Chocolat is awful. Juliette Binoche stars in the film (which gives her next to nothing to do), which is sort of Where the Heart Is... meets The Full Monty. It's a completely offensive liberal fantasy. The basic plot is that a woman comes to a small town in 50's France, and through the power of her chocolate making, changes their outlook on lives. The problem with this is that you need to share its viewpoint, which is that all of the townspeople are stupid & blindly follow their way of life & religion since they don't know any better.

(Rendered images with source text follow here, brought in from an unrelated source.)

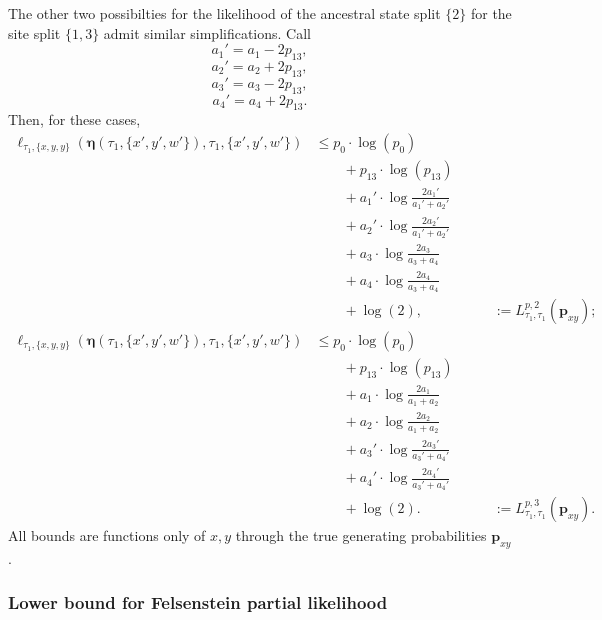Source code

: \documentclass[a4paper]{article}
\newcommand{\fullAncestralSplitPartitions}{\boldsymbol\eta}
\begin{document}
The other two possibilties for the likelihood of the ancestral state split $\{2\}$ for the site split $\{1,3\}$ admit similar simplifications.
Call
$$
a_{1}' = a_{1}-2p_{13},
$$
$$
a_{2}' = a_{2}+2p_{13},
$$
$$
a_{3}' = a_{3}-2p_{13},
$$
$$
a_{4}' = a_{4}+2p_{13}.
$$
Then, for these cases,
\begin{align*}
    \ell_{\tau_1,\{x,y,y\}}(\fullAncestralSplitPartitions(\tau_1,\{x',y',w'\}),\tau_1,\{x',y',w'\})
    &\le      p_{0}  \cdot\log(p_{0}) \\
    &\qquad + p_{13} \cdot\log(p_{13}) \\
    &\qquad + a_{1}'\cdot\log\frac{2a_{1}'}{a_{1}'+a_{2}'} \\
    &\qquad + a_{2}'\cdot\log\frac{2a_{2}'}{a_{1}'+a_{2}'} \\
    &\qquad + a_{3}\cdot\log\frac{2a_{3}}{a_{3}+a_{4}} \\
    &\qquad + a_{4}\cdot\log\frac{2a_{4}}{a_{3}+a_{4}} \\
    &\qquad + \log(2),
    &\qquad := L^{p,2}_{\tau_1,\tau_1}(\mathbf{p}_{xy});
\end{align*}
\begin{align*}
    \ell_{\tau_1,\{x,y,y\}}(\fullAncestralSplitPartitions(\tau_1,\{x',y',w'\}),\tau_1,\{x',y',w'\})
    &\le      p_{0}  \cdot\log(p_{0}) \\
    &\qquad + p_{13} \cdot\log(p_{13}) \\
    &\qquad + a_{1}\cdot\log\frac{2a_{1}}{a_{1}+a_{2}} \\
    &\qquad + a_{2}\cdot\log\frac{2a_{2}}{a_{1}+a_{2}} \\
    &\qquad + a_{3}'\cdot\log\frac{2a_{3}'}{a_{3}'+a_{4}'} \\
    &\qquad + a_{4}'\cdot\log\frac{2a_{4}'}{a_{3}'+a_{4}'} \\
    &\qquad + \log(2).
    &\qquad := L^{p,3}_{\tau_1,\tau_1}(\mathbf{p}_{xy}).
\end{align*}
All bounds are functions only of $x,y$ through the true generating probabilities $\mathbf{p}_{xy}$.

\subsubsection{Lower bound for Felsenstein partial likelihood}
\end{document}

The film treats Catholicism as folly. I'm not Catholic, but I was still offended. It takes place during Lent. Binoche's character tempts all of the characters to break their Lenten vows with her chocolate, and this is seen as a good thing. She doesn't attend church & seems to callously brush aside their views on religion. Basically her character's goal comes at the cost of the town's way of life, and we're expected to applaud that. I just want to warn you that the film, while seemingly sweet, is incredibly subversive in the worst way. It manipulates the audience into accepting the offensive views it has, and then tries to beautify its ugly ideas with mood lighting.

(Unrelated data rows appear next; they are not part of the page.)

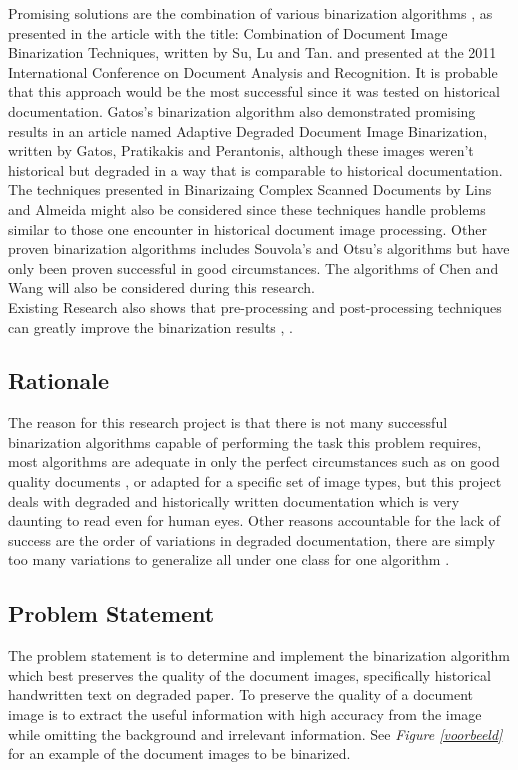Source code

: \documentclass[11pt]{article}
\begin{document}
    		Promising solutions are the combination of various binarization algorithms \cite{su2011combination}, as presented in the article with the title: Combination of Document Image Binarization Techniques, written by Su, Lu and Tan. and presented at the 2011 International Conference on Document Analysis and Recognition. It is probable that this approach would be the most successful since it was tested on historical documentation. Gatos's binarization algorithm also demonstrated promising results in an article named Adaptive Degraded Document Image Binarization, written by Gatos, Pratikakis and Perantonis\cite{gatos2006adaptive}, although these images weren't historical but degraded in a way that is comparable to historical documentation. The techniques presented in Binarizaing Complex Scanned Documents by Lins and Almeida \cite{lins2015binarizing} might also be considered since these techniques handle problems similar to those one encounter in historical document image processing. Other proven binarization algorithms includes Souvola's and Otsu's algorithms but have only been proven successful in good circumstances. The algorithms of Chen and Wang will also be considered during this research.\\

    		Existing Research also shows that pre-processing and post-processing techniques can greatly improve the binarization results \cite{jacob2014survey}, \cite{ntogas2008binarization}.

    \subsection{Rationale}
		The reason for this research project is that there is not many successful binarization algorithms capable of performing the task this problem requires, most algorithms are adequate in only the perfect circumstances such as on good quality documents \cite{jacob2014survey}, or adapted for a specific set of image types, but this project deals with degraded and historically written documentation which is very daunting to read even for human eyes. Other reasons accountable for the lack of success are the order of variations in degraded documentation, there are simply too many variations to generalize all under one class for one algorithm \cite{ntogas2008binarization}.

	\subsection{Problem Statement}
    		The problem statement is to determine and implement the binarization algorithm which best preserves the quality of the document images, specifically historical handwritten text on degraded paper. To preserve the quality of a document image is to extract the useful information with high accuracy from the image while omitting the background and irrelevant information. See \textit{Figure \ref{voorbeeld}} for an example of the document images to be binarized.
\end{document}
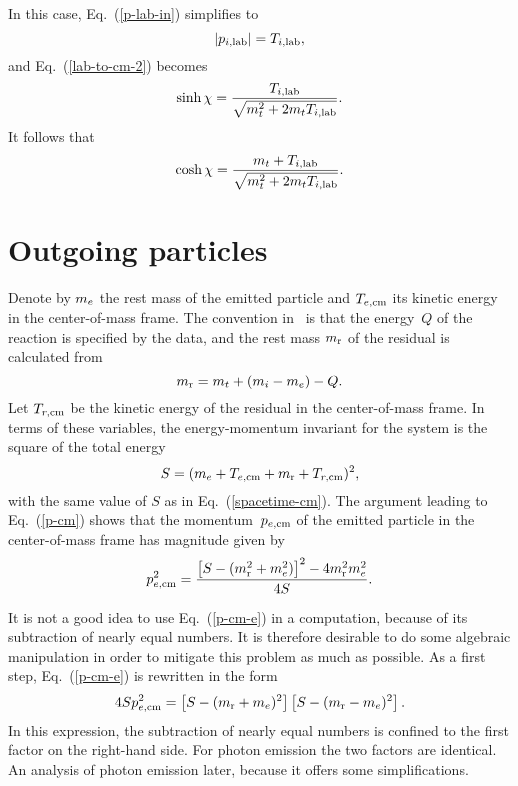 {In this case, Eq.~(\ref{p-lab-in}) simplifies to
$$
  | p_{i,\textrm{lab}} |  =  T_{i,\textrm{lab}},
$$
and Eq.~(\ref{lab-to-cm-2}) becomes
$$
  \sinh \chi = \frac{ T_{i,\textrm{lab}}}
    {\sqrt{ m_t^2 + 2 m_t T_{i,\textrm{lab}} }}.
$$
It follows that
$$
  \cosh \chi = \frac{ m_t + T_{i,\textrm{lab}}}
    {\sqrt{ m_t^2 + 2 m_t T_{i,\textrm{lab}} }}.
$$



\section{Outgoing particles}
Denote by $m_e$ the rest mass of the
emitted particle and
$T_{e,\textrm{cm}}$ its kinetic energy in the center-of-mass frame.
The convention in \xendl\ is that the energy~$Q$ of the reaction
is specified by the data, and the rest mass  $m_{\text{r}}$ of the residual
is calculated from
\begin{equation}
  m_{\text{r}} = m_t + ( m_i - m_e ) - Q.
 \label{Q-2body}
\end{equation}
Let $T_{r,\textrm{cm}}$ be the kinetic energy of the residual in the center-of-mass frame.
In terms of these variables, the energy-momentum invariant
for the system is the square of the total energy
$$
    S = (m_e + T_{e,\textrm{cm}} + m_{\text{r}} + T_{r,\textrm{cm}})^2,
$$
with the same value of $S$ as in Eq.~(\ref{spacetime-cm}).
The argument leading to Eq.~(\ref{p-cm}) shows that the
momentum~$p_{e,\textrm{cm}}$ of the emitted particle in the center-of-mass frame
has magnitude given by
\begin{equation}
  p_{e,\textrm{cm}}^2 = \frac{ \left[S - (m_{\text{r}}^2 + m_e^2)\right]^2 -
                 4 m_{\text{r}}^2 m_e^2 }
                {4 S }.
  \label{p-cm-e}
\end{equation}

It is not a good idea to use Eq.~(\ref{p-cm-e}) in a
computation, because of its subtraction of nearly equal
numbers.  It is therefore desirable to do some algebraic manipulation
in order to mitigate this problem as much as possible.
As a first step, Eq.~(\ref{p-cm-e}) is rewritten in the
form
\begin{equation}
  4 S p_{e,\textrm{cm}}^2 = \left[S - (m_{\text{r}} + m_e)^2\right]
              \left[S - (m_{\text{r}} - m_e)^2\right].
 \label{p-cm-e-1}
\end{equation}
In this expression, the subtraction of nearly equal
numbers is confined to the first factor on the right-hand
side.  For photon emission the two factors are identical.
An analysis of photon emission later, because it offers some
simplifications.

}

If you watch the film with any sort of rational mind at all, you can't help but be offended. I'm up for magic realism as much as the next person, but this film doesn't work at all. I didn't read the book, but the film is so flimsy. For example, it doesn't explain why the chocolates have the effects they do at all. There's one flashback in which Binoche explains the Indians believed cocoa beans make people lose all their inhibitions. That's well & good, but I don't lose all inhibition when I eat a Hershey's bar. There is obviously something different about HER chocolate and the film does nothing to explain it.

What I had a huge problem with though were its attitudes toward society. It's one of those movies that celebrates vagrants at the expense of people who are settled down in life, but then expects us to be happy when the main vagrants in the story all decide to settle down at the end. I don't mind that the film condemns the church & the town's people so much as that it expects us to be happy when it betrays itself and decides these are good things.

Also problematic is Judi Dench's character. She is presented as a fellow outcast from the town, but she is obviously influenced by what her daughter (the mayor's loyal assistant) thinks of her. The film definitely wants to be subversive & conformist at the same time, and you simply can't. The condescending way it treats the townspeople in and the pedestal it places Binoche & Depp on both are ridiculous. The film is a total failure (though I'm sure people who don't much think about what they're watching are apt to enjoy it.)